Duplicar. Ter dois mundos, duas camas, duas vidas. Ser dois o chão. Ser a dois. Ser de dois o chão. Haver terra e haver mar. Haver paraíso para lá do ermo estéril do Inferno. Haver vida dentro da vida. Pulsar. Cambiar. Combinar. Ter uma terra outra por cima da terra, uma nação nova dentro do mesmo país. Experimentar um tempo outro por cima do tempo deles. Sobrepor a pele sobre a pele. Ser selvagem, primária, primitiva. Ser primeira. Ser por detrás do betão, das muralhas, das couraças e do asfalto da selva de pedra deles, que nunca será cidade farta para os iguais a nós. Saber dos recantos, dos mistérios e dos segredos. Aprender os caminhos de ninguém, que levam aos pedaços ainda a salvo. Onde a natureza se mantém conforme ao que era para ser e os primórdios nos uivam com a mesma intensidade das nossas bocas cruzadas à espuma. Com o mar em fundo e um pôr-do-sol desenhado só para nós.
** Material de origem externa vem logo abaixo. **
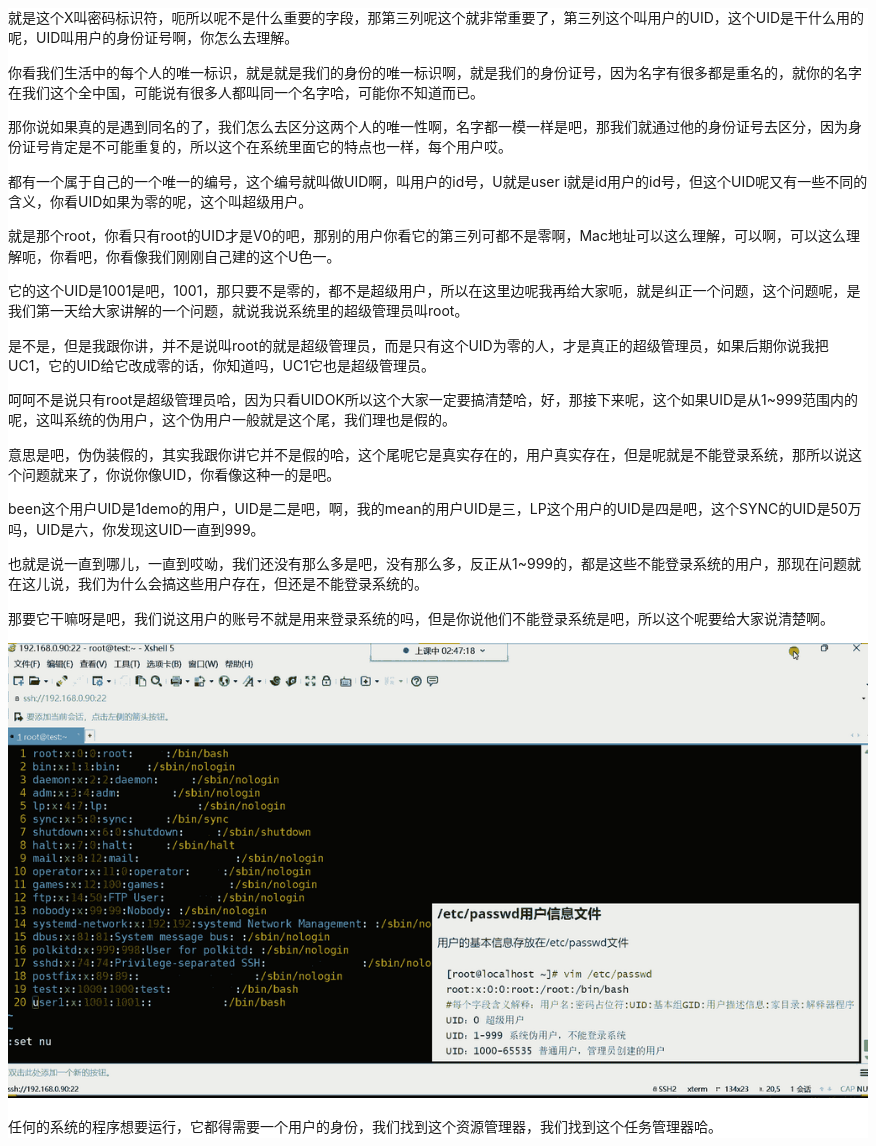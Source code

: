 就是这个X叫密码标识符，呃所以呢不是什么重要的字段，那第三列呢这个就非常重要了，第三列这个叫用户的UID，这个UID是干什么用的呢，UID叫用户的身份证号啊，你怎么去理解。

你看我们生活中的每个人的唯一标识，就是就是我们的身份的唯一标识啊，就是我们的身份证号，因为名字有很多都是重名的，就你的名字在我们这个全中国，可能说有很多人都叫同一个名字哈，可能你不知道而已。

那你说如果真的是遇到同名的了，我们怎么去区分这两个人的唯一性啊，名字都一模一样是吧，那我们就通过他的身份证号去区分，因为身份证号肯定是不可能重复的，所以这个在系统里面它的特点也一样，每个用户哎。

都有一个属于自己的一个唯一的编号，这个编号就叫做UID啊，叫用户的id号，U就是user i就是id用户的id号，但这个UID呢又有一些不同的含义，你看UID如果为零的呢，这个叫超级用户。

就是那个root，你看只有root的UID才是V0的吧，那别的用户你看它的第三列可都不是零啊，Mac地址可以这么理解，可以啊，可以这么理解呃，你看吧，你看像我们刚刚自己建的这个U色一。

它的这个UID是1001是吧，1001，那只要不是零的，都不是超级用户，所以在这里边呢我再给大家呃，就是纠正一个问题，这个问题呢，是我们第一天给大家讲解的一个问题，就说我说系统里的超级管理员叫root。

是不是，但是我跟你讲，并不是说叫root的就是超级管理员，而是只有这个UID为零的人，才是真正的超级管理员，如果后期你说我把UC1，它的UID给它改成零的话，你知道吗，UC1它也是超级管理员。

呵呵不是说只有root是超级管理员哈，因为只看UIDOK所以这个大家一定要搞清楚哈，好，那接下来呢，这个如果UID是从1~999范围内的呢，这叫系统的伪用户，这个伪用户一般就是这个尾，我们理也是假的。

意思是吧，伪伪装假的，其实我跟你讲它并不是假的哈，这个尾呢它是真实存在的，用户真实存在，但是呢就是不能登录系统，那所以说这个问题就来了，你说你像UID，你看像这种一的是吧。

been这个用户UID是1demo的用户，UID是二是吧，啊，我的mean的用户UID是三，LP这个用户的UID是四是吧，这个SYNC的UID是50万吗，UID是六，你发现这UID一直到999。

也就是说一直到哪儿，一直到哎呦，我们还没有那么多是吧，没有那么多，反正从1~999的，都是这些不能登录系统的用户，那现在问题就在这儿说，我们为什么会搞这些用户存在，但还是不能登录系统的。

那要它干嘛呀是吧，我们说这用户的账号不就是用来登录系统的吗，但是你说他们不能登录系统是吧，所以这个呢要给大家说清楚啊。



![](img/1d0643c19048c02f2d85f6c2e46fc9ef_13.png)

任何的系统的程序想要运行，它都得需要一个用户的身份，我们找到这个资源管理器，我们找到这个任务管理器哈。


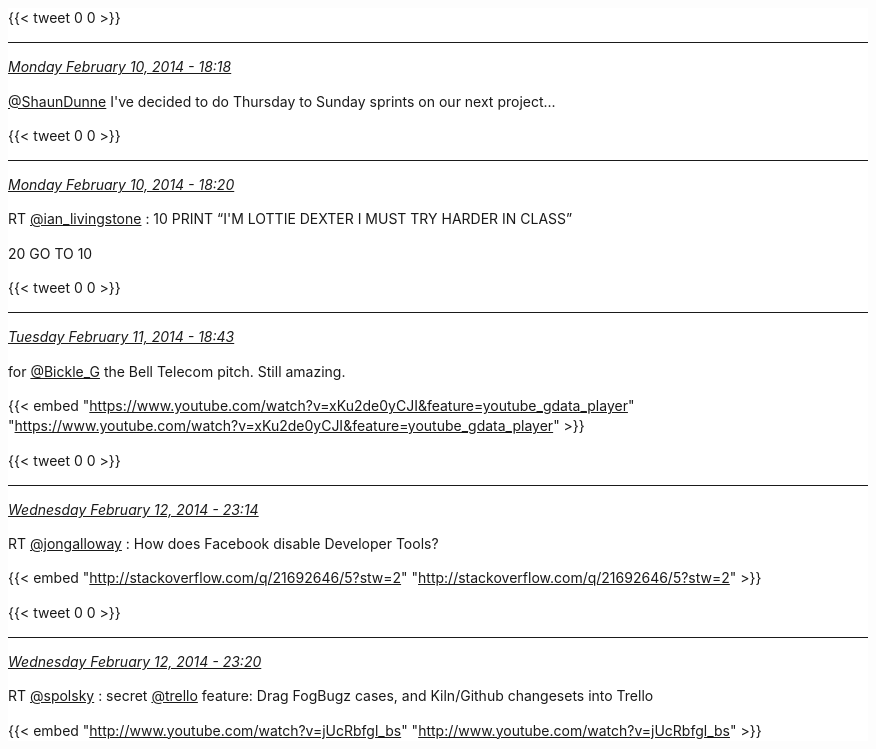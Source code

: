 {{< tweet 0 0 >}}

---

<p><a id="432941651041206272" href="#432941651041206272"><em title="2014-02-10T18:18:27.000+00:00">Monday February 10, 2014 - 18:18</em></a></p>
      
[@ShaunDunne](https://twitter.com/@ShaunDunne)  I've decided to do Thursday to Sunday sprints on our next project...

{{< tweet 0 0 >}}

---

<p><a id="432942275606614016" href="#432942275606614016"><em title="2014-02-10T18:20:56.000+00:00">Monday February 10, 2014 - 18:20</em></a></p>
      
RT [@ian_livingstone](https://twitter.com/@ian_livingstone) : 10 PRINT “I'M LOTTIE DEXTER I MUST TRY HARDER IN CLASS”

20 GO TO 10

{{< tweet 0 0 >}}

---

<p><a id="433310236053889024" href="#433310236053889024"><em title="2014-02-11T18:43:05.000+00:00">Tuesday February 11, 2014 - 18:43</em></a></p>
      
 for [@Bickle_G](https://twitter.com/@Bickle_G)  the Bell Telecom pitch. Still amazing.

{{< embed "https://www.youtube.com/watch?v=xKu2de0yCJI&feature=youtube_gdata_player" "https://www.youtube.com/watch?v=xKu2de0yCJI&feature=youtube_gdata_player" >}}


{{< tweet 0 0 >}}

---

<p><a id="433740883675332609" href="#433740883675332609"><em title="2014-02-12T23:14:19.000+00:00">Wednesday February 12, 2014 - 23:14</em></a></p>
      
RT [@jongalloway](https://twitter.com/@jongalloway) : How does Facebook disable Developer Tools? 

{{< embed "http://stackoverflow.com/q/21692646/5?stw=2" "http://stackoverflow.com/q/21692646/5?stw=2" >}}


{{< tweet 0 0 >}}

---

<p><a id="433742418341789696" href="#433742418341789696"><em title="2014-02-12T23:20:25.000+00:00">Wednesday February 12, 2014 - 23:20</em></a></p>
      
RT [@spolsky](https://twitter.com/@spolsky) : secret [@trello](https://twitter.com/@trello)  feature: Drag FogBugz cases, and Kiln/Github changesets into Trello 

{{< embed "http://www.youtube.com/watch?v=jUcRbfgl_bs" "http://www.youtube.com/watch?v=jUcRbfgl_bs" >}}


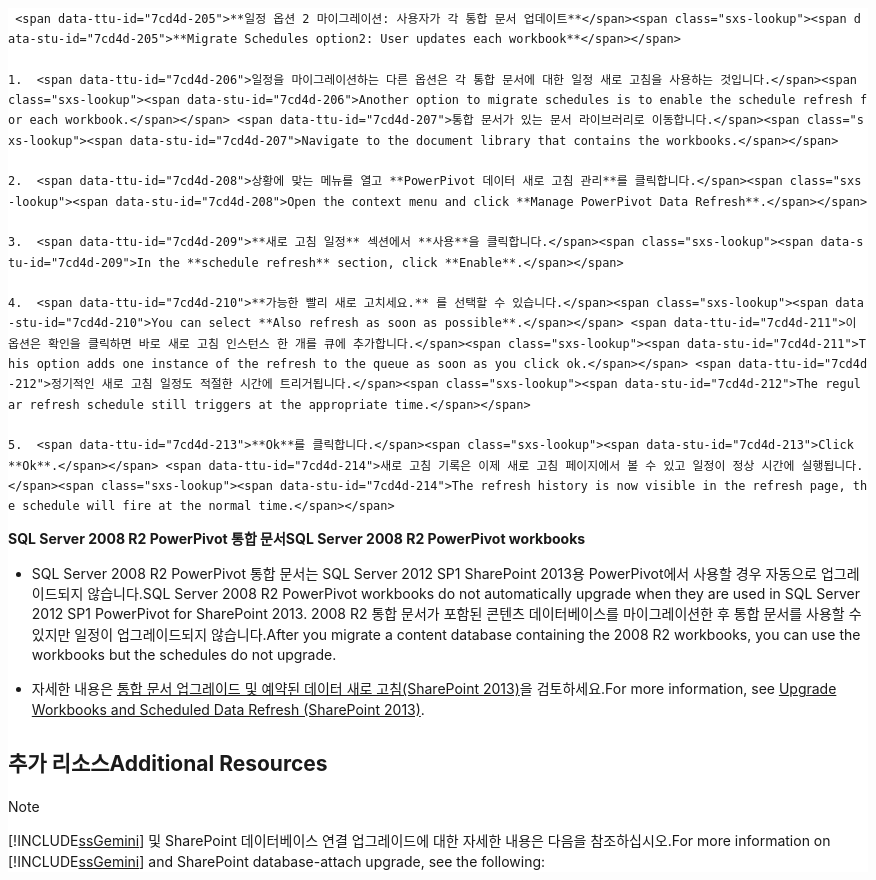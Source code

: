      <span data-ttu-id="7cd4d-205">**일정 옵션 2 마이그레이션: 사용자가 각 통합 문서 업데이트**</span><span class="sxs-lookup"><span data-stu-id="7cd4d-205">**Migrate Schedules option2: User updates each workbook**</span></span>

    1.  <span data-ttu-id="7cd4d-206">일정을 마이그레이션하는 다른 옵션은 각 통합 문서에 대한 일정 새로 고침을 사용하는 것입니다.</span><span class="sxs-lookup"><span data-stu-id="7cd4d-206">Another option to migrate schedules is to enable the schedule refresh for each workbook.</span></span> <span data-ttu-id="7cd4d-207">통합 문서가 있는 문서 라이브러리로 이동합니다.</span><span class="sxs-lookup"><span data-stu-id="7cd4d-207">Navigate to the document library that contains the workbooks.</span></span>

    2.  <span data-ttu-id="7cd4d-208">상황에 맞는 메뉴를 열고 **PowerPivot 데이터 새로 고침 관리**를 클릭합니다.</span><span class="sxs-lookup"><span data-stu-id="7cd4d-208">Open the context menu and click **Manage PowerPivot Data Refresh**.</span></span>

    3.  <span data-ttu-id="7cd4d-209">**새로 고침 일정** 섹션에서 **사용**을 클릭합니다.</span><span class="sxs-lookup"><span data-stu-id="7cd4d-209">In the **schedule refresh** section, click **Enable**.</span></span>

    4.  <span data-ttu-id="7cd4d-210">**가능한 빨리 새로 고치세요.** 를 선택할 수 있습니다.</span><span class="sxs-lookup"><span data-stu-id="7cd4d-210">You can select **Also refresh as soon as possible**.</span></span> <span data-ttu-id="7cd4d-211">이 옵션은 확인을 클릭하면 바로 새로 고침 인스턴스 한 개를 큐에 추가합니다.</span><span class="sxs-lookup"><span data-stu-id="7cd4d-211">This option adds one instance of the refresh to the queue as soon as you click ok.</span></span> <span data-ttu-id="7cd4d-212">정기적인 새로 고침 일정도 적절한 시간에 트리거됩니다.</span><span class="sxs-lookup"><span data-stu-id="7cd4d-212">The regular refresh schedule still triggers at the appropriate time.</span></span>

    5.  <span data-ttu-id="7cd4d-213">**Ok**를 클릭합니다.</span><span class="sxs-lookup"><span data-stu-id="7cd4d-213">Click **Ok**.</span></span> <span data-ttu-id="7cd4d-214">새로 고침 기록은 이제 새로 고침 페이지에서 볼 수 있고 일정이 정상 시간에 실행됩니다.</span><span class="sxs-lookup"><span data-stu-id="7cd4d-214">The refresh history is now visible in the refresh page, the schedule will fire at the normal time.</span></span>

 <span data-ttu-id="7cd4d-215">**SQL Server 2008 R2 PowerPivot 통합 문서**</span><span class="sxs-lookup"><span data-stu-id="7cd4d-215">**SQL Server 2008 R2 PowerPivot workbooks**</span></span>

-   <span data-ttu-id="7cd4d-216">SQL Server 2008 R2 PowerPivot 통합 문서는 SQL Server 2012 SP1 SharePoint 2013용 PowerPivot에서 사용할 경우 자동으로 업그레이드되지 않습니다.</span><span class="sxs-lookup"><span data-stu-id="7cd4d-216">SQL Server 2008 R2 PowerPivot workbooks do not automatically upgrade when they are used in SQL Server 2012 SP1 PowerPivot for SharePoint 2013.</span></span> <span data-ttu-id="7cd4d-217">2008 R2 통합 문서가 포함된 콘텐츠 데이터베이스를 마이그레이션한 후 통합 문서를 사용할 수 있지만 일정이 업그레이드되지 않습니다.</span><span class="sxs-lookup"><span data-stu-id="7cd4d-217">After you migrate a content database containing the 2008 R2 workbooks, you can use the workbooks but the schedules do not upgrade.</span></span>

-   <span data-ttu-id="7cd4d-218">자세한 내용은 [통합 문서 업그레이드 및 예약된 데이터 새로 고침&#40;SharePoint 2013&#41;](https://docs.microsoft.com/analysis-services/instances/install-windows/upgrade-workbooks-and-scheduled-data-refresh-sharepoint-2013)을 검토하세요.</span><span class="sxs-lookup"><span data-stu-id="7cd4d-218">For more information, see [Upgrade Workbooks and Scheduled Data Refresh &#40;SharePoint 2013&#41;](https://docs.microsoft.com/analysis-services/instances/install-windows/upgrade-workbooks-and-scheduled-data-refresh-sharepoint-2013).</span></span>

##  <a name="additional-resources"></a><a name="bkmk_additional_resources"></a> <span data-ttu-id="7cd4d-219">추가 리소스</span><span class="sxs-lookup"><span data-stu-id="7cd4d-219">Additional Resources</span></span>

> [!NOTE]
>  <span data-ttu-id="7cd4d-220">[!INCLUDE[ssGemini](../../../includes/ssgemini-md.md)] 및 SharePoint 데이터베이스 연결 업그레이드에 대한 자세한 내용은 다음을 참조하십시오.</span><span class="sxs-lookup"><span data-stu-id="7cd4d-220">For more information on [!INCLUDE[ssGemini](../../../includes/ssgemini-md.md)] and SharePoint database-attach upgrade, see the following:</span></span>
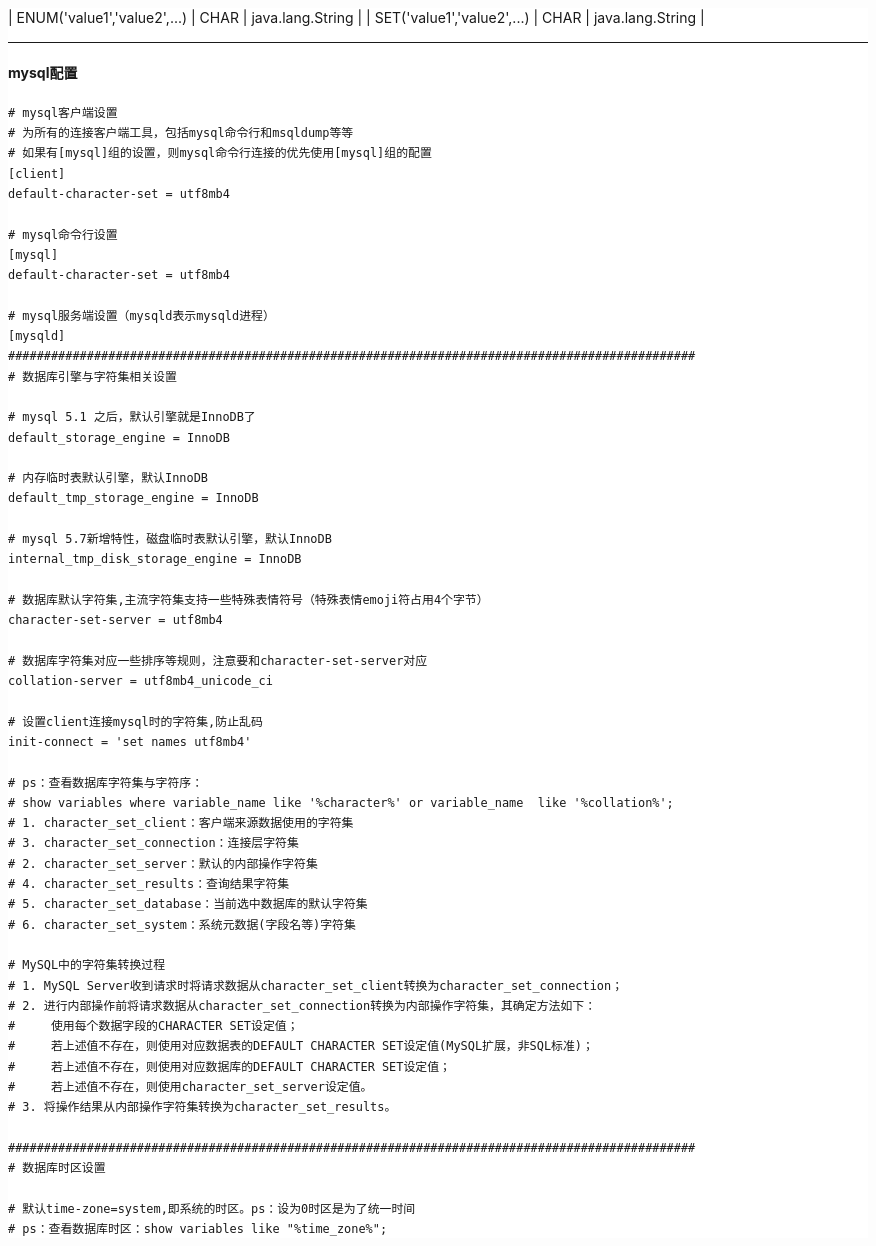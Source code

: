 | ENUM('value1','value2',...) | CHAR                              | java.lang.String                                                                                                                                                                                                                                                                                                                    |
| SET('value1','value2',...)  | CHAR                              | java.lang.String                                                                                                                                                                                                                                                                                                                    |

---
#### mysql配置
```text
# mysql客户端设置
# 为所有的连接客户端工具，包括mysql命令行和msqldump等等
# 如果有[mysql]组的设置，则mysql命令行连接的优先使用[mysql]组的配置
[client]
default-character-set = utf8mb4

# mysql命令行设置
[mysql]
default-character-set = utf8mb4

# mysql服务端设置（mysqld表示mysqld进程）
[mysqld]
################################################################################################
# 数据库引擎与字符集相关设置

# mysql 5.1 之后，默认引擎就是InnoDB了
default_storage_engine = InnoDB

# 内存临时表默认引擎，默认InnoDB
default_tmp_storage_engine = InnoDB

# mysql 5.7新增特性，磁盘临时表默认引擎，默认InnoDB
internal_tmp_disk_storage_engine = InnoDB

# 数据库默认字符集,主流字符集支持一些特殊表情符号（特殊表情emoji符占用4个字节）
character-set-server = utf8mb4

# 数据库字符集对应一些排序等规则，注意要和character-set-server对应
collation-server = utf8mb4_unicode_ci

# 设置client连接mysql时的字符集,防止乱码
init-connect = 'set names utf8mb4'

# ps：查看数据库字符集与字符序：
# show variables where variable_name like '%character%' or variable_name  like '%collation%';
# 1. character_set_client：客户端来源数据使用的字符集
# 3. character_set_connection：连接层字符集
# 2. character_set_server：默认的内部操作字符集
# 4. character_set_results：查询结果字符集
# 5. character_set_database：当前选中数据库的默认字符集
# 6. character_set_system：系统元数据(字段名等)字符集

# MySQL中的字符集转换过程
# 1. MySQL Server收到请求时将请求数据从character_set_client转换为character_set_connection；
# 2. 进行内部操作前将请求数据从character_set_connection转换为内部操作字符集，其确定方法如下：
#     使用每个数据字段的CHARACTER SET设定值；
#     若上述值不存在，则使用对应数据表的DEFAULT CHARACTER SET设定值(MySQL扩展，非SQL标准)；
#     若上述值不存在，则使用对应数据库的DEFAULT CHARACTER SET设定值；
#     若上述值不存在，则使用character_set_server设定值。
# 3. 将操作结果从内部操作字符集转换为character_set_results。

################################################################################################
# 数据库时区设置

# 默认time-zone=system,即系统的时区。ps：设为0时区是为了统一时间
# ps：查看数据库时区：show variables like "%time_zone%";
```

[mysql官方全部文档]: https://dev.mysql.com/doc/connector-j/8.0/en/
[mysql官方类型对应文档]: https://dev.mysql.com/doc/connector-j/8.0/en/connector-j-reference-type-conversions.html
[mysql官方字符集文档]: https://dev.mysql.com/doc/connector-j/8.0/en/connector-j-reference-charsets.html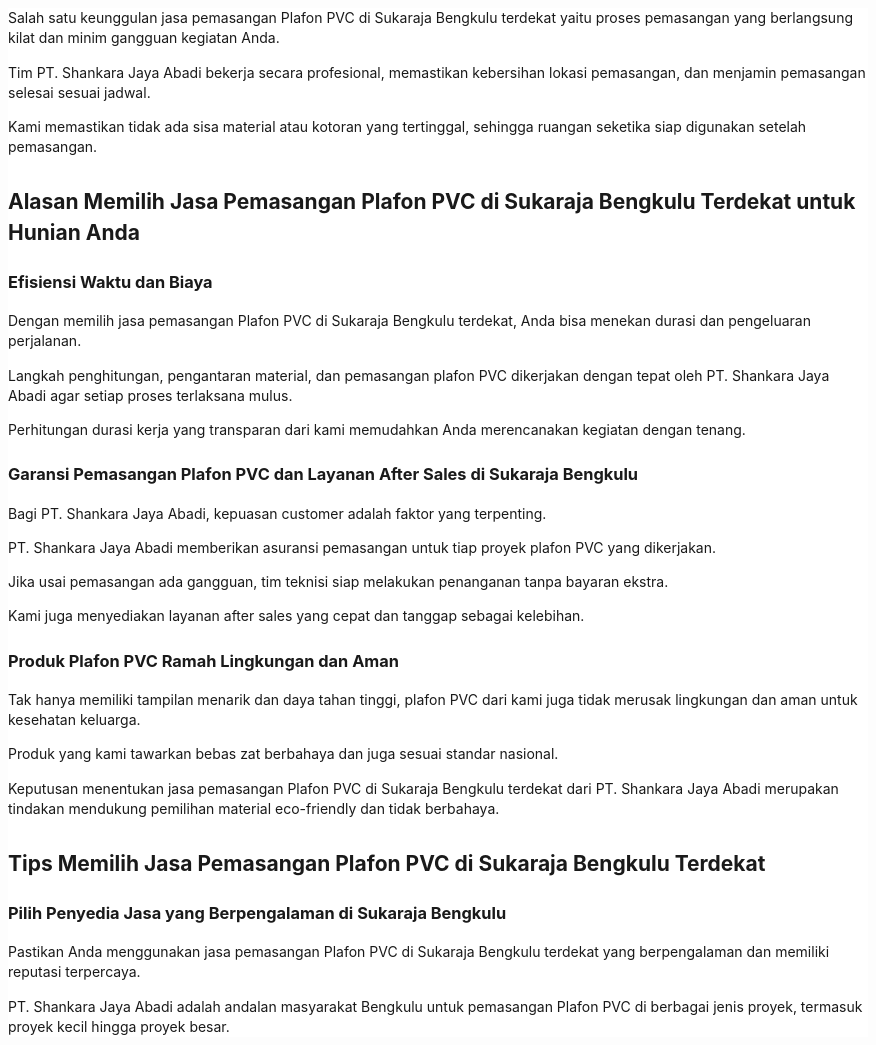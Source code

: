 Salah satu keunggulan jasa pemasangan Plafon PVC di Sukaraja Bengkulu terdekat yaitu proses pemasangan yang berlangsung kilat dan minim gangguan kegiatan Anda.

Tim PT. Shankara Jaya Abadi bekerja secara profesional, memastikan kebersihan lokasi pemasangan, dan menjamin pemasangan selesai sesuai jadwal.

Kami memastikan tidak ada sisa material atau kotoran yang tertinggal, sehingga ruangan seketika siap digunakan setelah pemasangan.

## Alasan Memilih Jasa Pemasangan Plafon PVC di Sukaraja Bengkulu Terdekat untuk Hunian Anda

### Efisiensi Waktu dan Biaya

Dengan memilih jasa pemasangan Plafon PVC di Sukaraja Bengkulu terdekat, Anda bisa menekan durasi dan pengeluaran perjalanan.

Langkah penghitungan, pengantaran material, dan pemasangan plafon PVC dikerjakan dengan tepat oleh PT. Shankara Jaya Abadi agar setiap proses terlaksana mulus.

Perhitungan durasi kerja yang transparan dari kami memudahkan Anda merencanakan kegiatan dengan tenang.

### Garansi Pemasangan Plafon PVC dan Layanan After Sales di Sukaraja Bengkulu

Bagi PT. Shankara Jaya Abadi, kepuasan customer adalah faktor yang terpenting.

PT. Shankara Jaya Abadi memberikan asuransi pemasangan untuk tiap proyek plafon PVC yang dikerjakan.

Jika usai pemasangan ada gangguan, tim teknisi siap melakukan penanganan tanpa bayaran ekstra.

Kami juga menyediakan layanan after sales yang cepat dan tanggap sebagai kelebihan.

### Produk Plafon PVC Ramah Lingkungan dan Aman

Tak hanya memiliki tampilan menarik dan daya tahan tinggi, plafon PVC dari kami juga tidak merusak lingkungan dan aman untuk kesehatan keluarga.

Produk yang kami tawarkan bebas zat berbahaya dan juga sesuai standar nasional.

Keputusan menentukan jasa pemasangan Plafon PVC di Sukaraja Bengkulu terdekat dari PT. Shankara Jaya Abadi merupakan tindakan mendukung pemilihan material eco-friendly dan tidak berbahaya.

## Tips Memilih Jasa Pemasangan Plafon PVC di Sukaraja Bengkulu Terdekat

### Pilih Penyedia Jasa yang Berpengalaman di Sukaraja Bengkulu

Pastikan Anda menggunakan jasa pemasangan Plafon PVC di Sukaraja Bengkulu terdekat yang berpengalaman dan memiliki reputasi terpercaya.

PT. Shankara Jaya Abadi adalah andalan masyarakat Bengkulu untuk pemasangan Plafon PVC di berbagai jenis proyek, termasuk proyek kecil hingga proyek besar.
Ser bicho simples, suculento como as ervas, poroso como as areias. Estender a nudez aos dias. Dentro e fora de casa. Casa. A casa. A minha e a tua casa. Seja onde for. Onde quer que seja que ela nos aconteça ou apeteça. Ser maior que as horas. Dizer que não ao tempo. E ganhar em dobro tudo o que eles teimam em nos recusar pela metade.
I’d rather be an outlaw than be eaten by the system
Fechar os olhos e confiar-te como num Deus. Abrir-te os sentidos e saber que falas como um rei.